If you already run vLLM, multi-LoRA is a set of flags: --enable-lora, --max-loras (how many co-resident in one batch), --max-lora-rank (set it to the highest rank you actually use — not arbitrarily high, because you pay memory for the ceiling), and --max-cpu-loras for the host-side pool. Runtime hot-swapping via POST /v1/load_lora_adapter requires VLLM_ALLOW_RUNTIME_LORA_UPDATING=True. It's the path of least resistance and the biggest ecosystem.
SGLang's distinguishing move is attacking cold-start directly. --enable-lora-overlap-loading transfers an adapter to the GPU while compute proceeds, which the docs claim cuts median time-to-first-token by roughly 35% under adapter-loading-bound conditions. It also exposes dynamic /load_lora_adapter and /unload_lora_adapter.
TGI lists adapters at startup with LORA_ADAPTERS and is explicitly built on the punica/lorax kernels. Hugging Face's own framing — "Deploy Once, Serve 30 Models" — is the clearest one-line statement of the economics.
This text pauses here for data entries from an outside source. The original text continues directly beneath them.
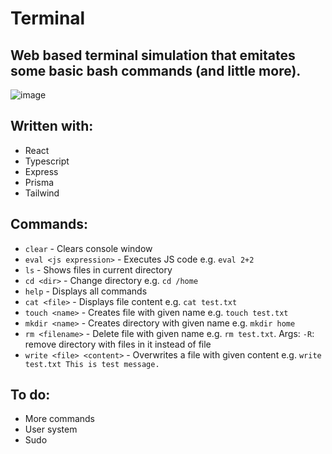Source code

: # Terminal

## Web based terminal simulation that emitates some basic bash commands (and little more).

![image](https://cdn.discordapp.com/attachments/747723783544242299/1086613016310722620/Opera_Zrzut_ekranu_2023-03-18_123149_localhost.png)

## Written with:

- React
- Typescript
- Express
- Prisma
- Tailwind

## Commands:

- `clear` - Clears console window <br>
- `eval <js expression>` - Executes JS code e.g. `eval 2+2`
- `ls` - Shows files in current directory
- `cd <dir>` - Change directory e.g. `cd /home`
- `help` - Displays all commands
- `cat <file>` - Displays file content e.g. `cat test.txt`
- `touch <name>` - Creates file with given name e.g. `touch test.txt`
- `mkdir <name>` - Creates directory with given name e.g. `mkdir home`
- `rm <filename>` - Delete file with given name e.g. `rm test.txt`. Args: `-R`: remove directory with files in it instead of file
- `write <file> <content>` - Overwrites a file with given content e.g. `write test.txt This is test message.`

## To do:

- More commands
- User system
- Sudo
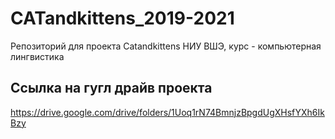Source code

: # CATandkittens_2019-2021
Репозиторий для проекта Catandkittens НИУ ВШЭ, курс - компьютерная лингвистика

## Ссылка на гугл драйв проекта
https://drive.google.com/drive/folders/1Uoq1rN74BmnjzBpgdUgXHsfYXh6IkBzy
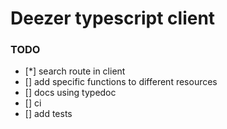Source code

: # Deezer typescript client

### TODO
  - [*] search route in client
  - [] add specific functions to different resources
  - [] docs using typedoc
  - [] ci
  - [] add tests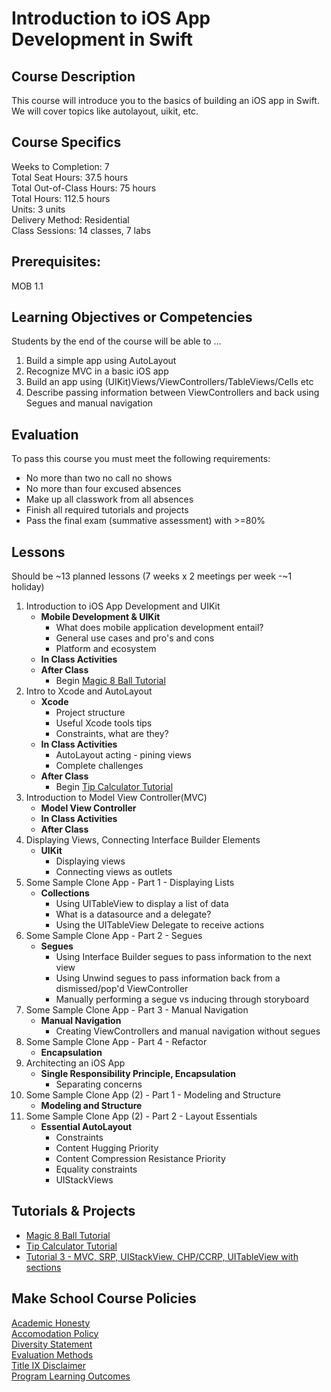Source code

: # Introduction to iOS App Development in Swift

## Course Description

This course will introduce you to the basics of building an iOS app in Swift. We will cover topics like autolayout, uikit, etc.

## Course Specifics

Weeks to Completion:  7 <br>
Total Seat Hours:  37.5 hours <br>
Total Out-of-Class Hours: 75 hours <br>
Total Hours: 112.5 hours <br>
Units:  3 units <br>
Delivery Method:  Residential <br>
Class Sessions:  14 classes, 7 labs

## Prerequisites:  

MOB 1.1 <br>

## Learning Objectives or Competencies

Students by the end of the course will be able to ...

1. Build a simple app using AutoLayout
1. Recognize MVC in a basic iOS app
1. Build an app using (UIKit)Views/ViewControllers/TableViews/Cells etc
1. Describe passing information between ViewControllers and back using Segues and manual navigation

## Evaluation

To pass this course you must meet the following requirements:

- No more than two no call no shows
- No more than four excused absences
- Make up all classwork from all absences
- Finish all required tutorials and projects
- Pass the final exam (summative assessment) with >=80%

## Lessons

Should be ~13 planned lessons (7 weeks x 2 meetings per week -~1 holiday)

1. Introduction to iOS App Development and UIKit
    - **Mobile Development & UIKit**
      - What does mobile application development entail?
      - General use cases and pro's and cons
      - Platform and ecosystem
    - **In Class Activities**
    - **After Class**
      - Begin [Magic 8 Ball Tutorial](https://www.makeschool.com/online-courses/tutorials/learn-how-to-build-apps-magic-8-ball/intro-magic8)
1. Intro to Xcode and AutoLayout
    - **Xcode**
      - Project structure
      - Useful Xcode tools tips
      - Constraints, what are they?
    - **In Class Activities**
      - AutoLayout acting - pining views
      - Complete challenges
    - **After Class**
      - Begin [Tip Calculator Tutorial](https://www.makeschool.com/online-courses/tutorials/build-a-tip-calculator-in-swift-4/intro-tip-calculator)
1. Introduction to Model View Controller(MVC)
    - **Model View Controller**
    - **In Class Activities**
    - **After Class**
1. Displaying Views, Connecting Interface Builder Elements
    - **UIKit**
      - Displaying views
      - Connecting views as outlets
1. Some Sample Clone App - Part 1 - Displaying Lists
    - **Collections**
      - Using UITableView to display a list of data
      - What is a datasource and a delegate?
      - Using the UITableView Delegate to receive actions
1. Some Sample Clone App - Part 2 - Segues
    - **Segues**
      - Using Interface Builder segues to pass information to the next view
      - Using Unwind segues to pass information back from a dismissed/pop'd ViewController
      - Manually performing a segue vs inducing through storyboard
1. Some Sample Clone App - Part 3 - Manual Navigation
    - **Manual Navigation**
      - Creating ViewControllers and manual navigation without segues
1. Some Sample Clone App - Part 4 - Refactor
    - **Encapsulation**
1. Architecting an iOS App
    - **Single Responsibility Principle, Encapsulation**
      - Separating concerns
1. Some Sample Clone App (2) - Part 1 - Modeling and Structure
    - **Modeling and Structure**
1. Some Sample Clone App (2) - Part 2 - Layout Essentials
    - **Essential AutoLayout**
      - Constraints
      - Content Hugging Priority
      - Content Compression Resistance Priority
      - Equality constraints
      - UIStackViews

## Tutorials & Projects

- [Magic 8 Ball Tutorial](https://www.makeschool.com/online-courses/tutorials/learn-how-to-build-apps-magic-8-ball/intro-magic8)
- [Tip Calculator Tutorial](https://www.makeschool.com/online-courses/tutorials/build-a-tip-calculator-in-swift-4/intro-tip-calculator)
- [Tutorial 3 - MVC, SRP, UIStackView, CHP/CCRP, UITableView with sections]()


## Make School Course Policies

[Academic Honesty](https://github.com/Product-College-Courses/Common-Syllabus-Sections/blob/master/Academic-Honesty-and-Plagiarism.md)<br>
[Accomodation Policy](https://github.com/Product-College-Courses/Common-Syllabus-Sections/blob/master/Accommodation-Policy.md)<br>
[Diversity Statement](https://github.com/Product-College-Courses/Common-Syllabus-Sections/blob/master/Diversity-Statement.md)<br>
[Evaluation Methods](https://github.com/Product-College-Courses/Common-Syllabus-Sections/blob/master/Evaluation-Methods.md)
<br>
[Title IX Disclaimer](https://github.com/Product-College-Courses/Common-Syllabus-Sections/blob/master/Evaluations-Title-X-Disclaimer.md)<br>
[Program Learning Outcomes](https://github.com/Product-College-Courses/Common-Syllabus-Sections/blob/master/Program-Learning-Outcomes.md)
The two research repos are where the ideas live in their purest form. You probably won't deploy them, but reading the SGMV and Unified Paging code is the fastest way to understand what your production server is doing under the hood. On the closed side, NVIDIA NIM ships an adapter store with per-request model selection, and Friendli's container takes --adapter-model over a single base copy — same pattern, vendor-managed.
What actually constrains you
The economics are seductive, so be honest about the walls:
- One base model per deployment. Every adapter must target the same frozen base. NIM enforces one foundation model per microservice; the constraint is universal. A library of fine-tunes on three different base models is three deployments.
- Rank is a budgeted ceiling. You declare a max adapter rank and pay GPU memory for it whether or not every adapter uses it.
- The pool isn't free. Host and GPU memory for resident adapters is real; S-LoRA's entire design exists to manage that fragmentation.
- Diversity still has a cost. Throughput degrades as the number of distinct active adapters in a batch climbs. SGMV mitigates it; it doesn't repeal it.
One more caveat worth stating plainly: nearly every benchmark above is self-reported by the project that ships it. I found no neutral, identical-hardware head-to-head of LoRAX vs vLLM vs SGLang vs TGI. The mechanism is sound and the wins are directionally real, but if you're choosing between them, benchmark on your adapters and your traffic before you believe anyone's multiplier.
The decision tree is short. Already on vLLM and want the feature? Flip the flag. Cold-start is your bottleneck? Look hard at SGLang's overlap-loading. Building a multi-tenant fine-tuning platform from scratch? LoRAX was designed for exactly your problem. And if you're serving on dedicated GPUs you've already paid for, the inference engine you picked probably already supports this — you're leaving the cheapest model-proliferation strategy in the box.